- _Your task_:
The lines from the start of the listing through the line containing "### :alarm_clock: 2025-03-22 06:23:19" should be printed exactly, and no other lines should be printed.

- _Dataset entries_:

________

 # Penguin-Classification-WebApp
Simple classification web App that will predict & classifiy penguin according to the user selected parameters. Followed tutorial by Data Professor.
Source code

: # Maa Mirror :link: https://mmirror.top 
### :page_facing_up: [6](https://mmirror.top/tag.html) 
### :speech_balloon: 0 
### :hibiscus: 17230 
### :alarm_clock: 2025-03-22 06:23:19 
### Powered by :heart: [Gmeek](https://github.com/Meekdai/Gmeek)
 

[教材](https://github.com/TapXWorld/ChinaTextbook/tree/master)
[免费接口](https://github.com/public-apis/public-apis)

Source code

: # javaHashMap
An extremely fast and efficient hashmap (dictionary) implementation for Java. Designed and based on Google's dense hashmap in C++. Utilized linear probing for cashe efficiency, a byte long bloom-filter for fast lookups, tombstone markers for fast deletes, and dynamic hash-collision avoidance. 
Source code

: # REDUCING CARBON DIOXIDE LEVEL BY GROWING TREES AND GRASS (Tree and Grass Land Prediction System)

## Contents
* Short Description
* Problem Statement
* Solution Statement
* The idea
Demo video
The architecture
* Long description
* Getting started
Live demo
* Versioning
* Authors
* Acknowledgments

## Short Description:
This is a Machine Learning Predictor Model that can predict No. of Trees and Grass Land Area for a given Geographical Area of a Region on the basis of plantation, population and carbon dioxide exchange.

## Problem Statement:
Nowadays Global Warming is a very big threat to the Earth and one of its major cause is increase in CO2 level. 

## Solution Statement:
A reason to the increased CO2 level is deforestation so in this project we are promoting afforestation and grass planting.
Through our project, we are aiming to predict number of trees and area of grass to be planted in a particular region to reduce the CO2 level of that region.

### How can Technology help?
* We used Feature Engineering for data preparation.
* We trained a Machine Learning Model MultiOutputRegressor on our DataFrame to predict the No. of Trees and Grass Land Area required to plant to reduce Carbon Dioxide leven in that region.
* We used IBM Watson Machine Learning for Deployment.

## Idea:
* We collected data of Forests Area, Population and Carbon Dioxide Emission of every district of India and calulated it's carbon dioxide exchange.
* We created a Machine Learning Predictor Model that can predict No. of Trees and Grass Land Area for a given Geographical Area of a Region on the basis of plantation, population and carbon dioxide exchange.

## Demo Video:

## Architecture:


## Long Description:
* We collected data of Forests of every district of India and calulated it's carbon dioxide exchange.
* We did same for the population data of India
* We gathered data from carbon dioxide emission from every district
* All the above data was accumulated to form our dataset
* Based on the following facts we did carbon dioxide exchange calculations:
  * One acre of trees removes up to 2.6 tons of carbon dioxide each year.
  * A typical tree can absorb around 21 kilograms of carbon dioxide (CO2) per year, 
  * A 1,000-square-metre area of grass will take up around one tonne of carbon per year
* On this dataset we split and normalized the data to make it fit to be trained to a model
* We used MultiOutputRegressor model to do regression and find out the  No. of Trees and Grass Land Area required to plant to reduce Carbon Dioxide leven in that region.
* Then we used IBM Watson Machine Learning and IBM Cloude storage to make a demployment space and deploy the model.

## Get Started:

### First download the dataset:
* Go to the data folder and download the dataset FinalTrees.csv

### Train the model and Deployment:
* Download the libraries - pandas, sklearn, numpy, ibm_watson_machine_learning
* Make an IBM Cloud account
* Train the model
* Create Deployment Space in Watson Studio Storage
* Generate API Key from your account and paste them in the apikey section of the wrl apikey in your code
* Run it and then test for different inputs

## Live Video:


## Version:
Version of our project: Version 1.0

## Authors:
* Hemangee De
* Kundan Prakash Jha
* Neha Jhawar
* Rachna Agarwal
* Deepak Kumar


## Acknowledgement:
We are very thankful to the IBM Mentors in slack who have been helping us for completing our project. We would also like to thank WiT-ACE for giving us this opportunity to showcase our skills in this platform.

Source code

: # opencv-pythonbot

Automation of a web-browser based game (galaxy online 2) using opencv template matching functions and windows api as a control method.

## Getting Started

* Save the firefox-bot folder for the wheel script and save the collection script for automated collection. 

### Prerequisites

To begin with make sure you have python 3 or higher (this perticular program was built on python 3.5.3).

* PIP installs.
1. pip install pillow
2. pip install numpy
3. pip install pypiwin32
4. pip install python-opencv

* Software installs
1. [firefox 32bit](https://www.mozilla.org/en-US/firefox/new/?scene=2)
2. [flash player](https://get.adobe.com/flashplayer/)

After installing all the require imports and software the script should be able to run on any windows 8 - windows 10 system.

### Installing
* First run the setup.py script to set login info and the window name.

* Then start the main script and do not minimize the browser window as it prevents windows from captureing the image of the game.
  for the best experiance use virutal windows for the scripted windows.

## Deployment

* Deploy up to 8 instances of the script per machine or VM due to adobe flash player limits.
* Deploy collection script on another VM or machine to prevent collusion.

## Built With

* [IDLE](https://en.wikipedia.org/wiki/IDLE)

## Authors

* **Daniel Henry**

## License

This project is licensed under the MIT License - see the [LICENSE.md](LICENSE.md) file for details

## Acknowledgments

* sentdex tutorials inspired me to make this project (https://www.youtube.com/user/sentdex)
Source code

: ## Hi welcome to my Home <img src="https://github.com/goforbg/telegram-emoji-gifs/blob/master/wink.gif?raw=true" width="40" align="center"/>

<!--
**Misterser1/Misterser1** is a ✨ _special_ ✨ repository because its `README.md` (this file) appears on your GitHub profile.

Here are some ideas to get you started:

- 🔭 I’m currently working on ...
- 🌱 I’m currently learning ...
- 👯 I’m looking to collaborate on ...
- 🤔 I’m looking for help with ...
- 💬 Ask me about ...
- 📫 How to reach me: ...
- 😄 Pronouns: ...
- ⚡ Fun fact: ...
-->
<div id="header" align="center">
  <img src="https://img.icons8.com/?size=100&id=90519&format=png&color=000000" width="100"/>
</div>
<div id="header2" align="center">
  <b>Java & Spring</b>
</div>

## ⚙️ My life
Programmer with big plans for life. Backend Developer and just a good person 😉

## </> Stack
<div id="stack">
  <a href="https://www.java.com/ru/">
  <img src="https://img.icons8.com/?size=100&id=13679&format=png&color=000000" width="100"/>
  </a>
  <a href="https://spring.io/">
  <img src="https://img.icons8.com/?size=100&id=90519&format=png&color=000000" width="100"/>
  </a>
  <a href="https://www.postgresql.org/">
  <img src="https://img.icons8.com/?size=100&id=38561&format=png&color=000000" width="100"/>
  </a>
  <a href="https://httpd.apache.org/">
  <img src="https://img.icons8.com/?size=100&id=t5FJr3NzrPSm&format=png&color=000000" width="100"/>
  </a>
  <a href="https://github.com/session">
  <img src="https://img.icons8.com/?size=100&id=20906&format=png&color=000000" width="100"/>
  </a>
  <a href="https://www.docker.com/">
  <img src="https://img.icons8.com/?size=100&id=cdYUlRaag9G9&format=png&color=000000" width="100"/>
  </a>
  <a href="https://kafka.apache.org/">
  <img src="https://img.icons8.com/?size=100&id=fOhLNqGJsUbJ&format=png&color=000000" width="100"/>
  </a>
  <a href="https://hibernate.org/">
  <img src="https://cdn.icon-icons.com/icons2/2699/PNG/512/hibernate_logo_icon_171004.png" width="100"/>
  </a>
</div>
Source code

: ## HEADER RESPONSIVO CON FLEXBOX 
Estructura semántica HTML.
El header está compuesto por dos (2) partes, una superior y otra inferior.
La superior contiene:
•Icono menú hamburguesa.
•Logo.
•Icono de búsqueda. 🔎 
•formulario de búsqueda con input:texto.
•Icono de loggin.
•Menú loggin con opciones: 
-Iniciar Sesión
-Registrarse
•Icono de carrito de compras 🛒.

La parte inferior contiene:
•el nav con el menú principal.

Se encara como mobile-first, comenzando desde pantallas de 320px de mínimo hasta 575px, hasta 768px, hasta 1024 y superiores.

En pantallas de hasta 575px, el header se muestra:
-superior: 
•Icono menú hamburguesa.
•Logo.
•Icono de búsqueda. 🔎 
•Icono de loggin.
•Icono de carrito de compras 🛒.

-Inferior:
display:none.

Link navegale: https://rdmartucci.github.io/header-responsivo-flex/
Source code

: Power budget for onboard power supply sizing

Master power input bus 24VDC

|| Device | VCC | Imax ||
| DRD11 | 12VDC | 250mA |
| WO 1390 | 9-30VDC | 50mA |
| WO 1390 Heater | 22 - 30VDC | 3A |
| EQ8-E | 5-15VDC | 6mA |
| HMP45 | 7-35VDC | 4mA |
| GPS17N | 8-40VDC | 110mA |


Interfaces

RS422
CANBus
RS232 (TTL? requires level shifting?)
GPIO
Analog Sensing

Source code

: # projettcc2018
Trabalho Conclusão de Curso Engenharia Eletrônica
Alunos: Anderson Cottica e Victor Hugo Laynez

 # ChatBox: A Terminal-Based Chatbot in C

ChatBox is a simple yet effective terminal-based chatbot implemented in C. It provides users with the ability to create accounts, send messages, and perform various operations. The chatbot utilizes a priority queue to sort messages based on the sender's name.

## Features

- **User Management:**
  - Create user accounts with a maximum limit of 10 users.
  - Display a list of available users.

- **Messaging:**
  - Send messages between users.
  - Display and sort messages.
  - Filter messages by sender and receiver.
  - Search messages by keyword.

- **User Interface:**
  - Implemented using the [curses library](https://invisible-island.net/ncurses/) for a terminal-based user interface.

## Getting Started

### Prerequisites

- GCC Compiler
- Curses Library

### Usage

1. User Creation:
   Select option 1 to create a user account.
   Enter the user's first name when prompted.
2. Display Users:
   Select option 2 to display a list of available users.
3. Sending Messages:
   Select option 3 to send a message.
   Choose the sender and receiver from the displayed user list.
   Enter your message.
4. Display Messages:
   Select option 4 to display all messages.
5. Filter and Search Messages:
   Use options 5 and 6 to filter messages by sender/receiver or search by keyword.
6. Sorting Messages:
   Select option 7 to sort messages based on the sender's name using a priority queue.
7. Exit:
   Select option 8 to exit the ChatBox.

________

- _Task result_:
 # Penguin-Classification-WebApp
Simple classification web App that will predict & classifiy penguin according to the user selected parameters. Followed tutorial by Data Professor.
Source code

: # Maa Mirror :link: https://mmirror.top 
### :page_facing_up: [6](https://mmirror.top/tag.html) 
### :speech_balloon: 0 
### :hibiscus: 17230 
### :alarm_clock: 2025-03-22 06:23:19 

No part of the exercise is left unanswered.